Every record below must be retyped exactly, with the pictures left out.

▼

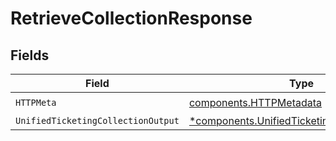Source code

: # RetrieveCollectionResponse


## Fields

| Field                                                                                                       | Type                                                                                                        | Required                                                                                                    | Description                                                                                                 |
| ----------------------------------------------------------------------------------------------------------- | ----------------------------------------------------------------------------------------------------------- | ----------------------------------------------------------------------------------------------------------- | ----------------------------------------------------------------------------------------------------------- |
| `HTTPMeta`                                                                                                  | [components.HTTPMetadata](../../models/components/httpmetadata.md)                                          | :heavy_check_mark:                                                                                          | N/A                                                                                                         |
| `UnifiedTicketingCollectionOutput`                                                                          | [*components.UnifiedTicketingCollectionOutput](../../models/components/unifiedticketingcollectionoutput.md) | :heavy_minus_sign:                                                                                          | N/A                                                                                                         |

▲

◆ Result for this exercise
Source code

: # RetrieveCollectionResponse


## Fields

| Field                                                                                                       | Type                                                                                                        | Required                                                                                                    | Description                                                                                                 |
| ----------------------------------------------------------------------------------------------------------- | ----------------------------------------------------------------------------------------------------------- | ----------------------------------------------------------------------------------------------------------- | ----------------------------------------------------------------------------------------------------------- |
| `HTTPMeta`                                                                                                  | [components.HTTPMetadata](../../models/components/httpmetadata.md)                                          | :heavy_check_mark:                                                                                          | N/A                                                                                                         |
| `UnifiedTicketingCollectionOutput`                                                                          | [*components.UnifiedTicketingCollectionOutput](../../models/components/unifiedticketingcollectionoutput.md) | :heavy_minus_sign:                                                                                          | N/A                                                                                                         |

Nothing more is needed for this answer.